=== WORK TO BE COMPLETED ===
For each line in the records that contains "Dabagh", make a copy.

=== RECORDS PROVIDED ===
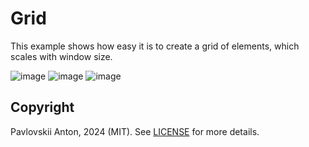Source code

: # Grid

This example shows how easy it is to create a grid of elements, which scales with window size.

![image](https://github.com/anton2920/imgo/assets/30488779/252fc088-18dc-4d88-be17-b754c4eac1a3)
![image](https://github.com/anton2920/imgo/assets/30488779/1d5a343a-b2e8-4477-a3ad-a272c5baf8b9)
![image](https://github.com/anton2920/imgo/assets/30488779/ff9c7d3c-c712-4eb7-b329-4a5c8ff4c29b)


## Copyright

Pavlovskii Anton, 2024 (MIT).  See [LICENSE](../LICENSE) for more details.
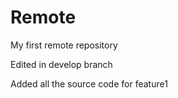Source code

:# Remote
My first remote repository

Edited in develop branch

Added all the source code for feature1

---

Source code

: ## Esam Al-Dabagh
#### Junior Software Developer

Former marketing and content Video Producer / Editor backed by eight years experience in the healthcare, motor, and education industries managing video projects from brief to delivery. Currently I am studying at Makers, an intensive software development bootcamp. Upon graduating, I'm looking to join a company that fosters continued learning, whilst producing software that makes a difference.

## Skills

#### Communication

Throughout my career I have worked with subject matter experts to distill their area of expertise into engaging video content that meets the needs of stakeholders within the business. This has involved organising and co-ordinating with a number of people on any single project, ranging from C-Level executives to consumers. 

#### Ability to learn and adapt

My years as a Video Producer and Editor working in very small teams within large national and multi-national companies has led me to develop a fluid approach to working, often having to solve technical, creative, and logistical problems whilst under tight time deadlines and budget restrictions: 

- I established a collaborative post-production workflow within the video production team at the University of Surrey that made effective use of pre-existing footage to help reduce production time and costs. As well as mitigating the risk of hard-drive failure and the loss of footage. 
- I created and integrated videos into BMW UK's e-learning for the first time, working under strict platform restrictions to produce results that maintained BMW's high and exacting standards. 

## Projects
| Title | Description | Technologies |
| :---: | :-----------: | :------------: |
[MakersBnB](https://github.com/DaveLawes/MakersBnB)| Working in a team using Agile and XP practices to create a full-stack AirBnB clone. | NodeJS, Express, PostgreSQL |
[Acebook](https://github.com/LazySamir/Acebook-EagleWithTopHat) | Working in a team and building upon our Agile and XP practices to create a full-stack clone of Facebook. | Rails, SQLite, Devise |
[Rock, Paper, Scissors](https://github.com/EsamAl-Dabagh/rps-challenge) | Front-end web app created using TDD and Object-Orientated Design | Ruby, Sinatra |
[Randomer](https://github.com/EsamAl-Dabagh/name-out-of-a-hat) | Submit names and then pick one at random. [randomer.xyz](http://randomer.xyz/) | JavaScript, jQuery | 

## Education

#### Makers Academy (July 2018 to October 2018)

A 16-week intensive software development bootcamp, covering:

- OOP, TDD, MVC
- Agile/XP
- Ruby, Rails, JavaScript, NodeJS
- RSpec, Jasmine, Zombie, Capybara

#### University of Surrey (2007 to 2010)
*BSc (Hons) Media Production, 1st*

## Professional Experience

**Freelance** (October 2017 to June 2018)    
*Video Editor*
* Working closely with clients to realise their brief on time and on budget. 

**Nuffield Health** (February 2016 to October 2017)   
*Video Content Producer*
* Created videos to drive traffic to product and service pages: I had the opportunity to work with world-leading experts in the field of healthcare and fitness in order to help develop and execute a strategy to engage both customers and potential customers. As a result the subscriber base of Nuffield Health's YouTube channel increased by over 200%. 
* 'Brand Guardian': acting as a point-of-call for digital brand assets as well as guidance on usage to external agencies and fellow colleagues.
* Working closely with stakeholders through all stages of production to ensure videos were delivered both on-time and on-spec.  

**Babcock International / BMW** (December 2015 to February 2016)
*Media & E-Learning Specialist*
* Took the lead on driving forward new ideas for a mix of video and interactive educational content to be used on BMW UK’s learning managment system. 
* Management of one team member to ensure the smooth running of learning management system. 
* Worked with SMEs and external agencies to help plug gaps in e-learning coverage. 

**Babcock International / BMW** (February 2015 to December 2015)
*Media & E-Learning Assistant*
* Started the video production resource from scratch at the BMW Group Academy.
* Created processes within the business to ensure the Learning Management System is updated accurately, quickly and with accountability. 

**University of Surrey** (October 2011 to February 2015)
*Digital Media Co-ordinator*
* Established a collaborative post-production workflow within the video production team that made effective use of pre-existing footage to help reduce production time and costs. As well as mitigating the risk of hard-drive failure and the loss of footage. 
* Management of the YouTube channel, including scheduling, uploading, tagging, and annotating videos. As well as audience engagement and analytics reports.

=== SOLUTION TO THIS TASK ===
: ## Esam Al-Dabagh
[Rock, Paper, Scissors](https://github.com/EsamAl-Dabagh/rps-challenge) | Front-end web app created using TDD and Object-Orientated Design | Ruby, Sinatra |
[Randomer](https://github.com/EsamAl-Dabagh/name-out-of-a-hat) | Submit names and then pick one at random. [randomer.xyz](http://randomer.xyz/) | JavaScript, jQuery | 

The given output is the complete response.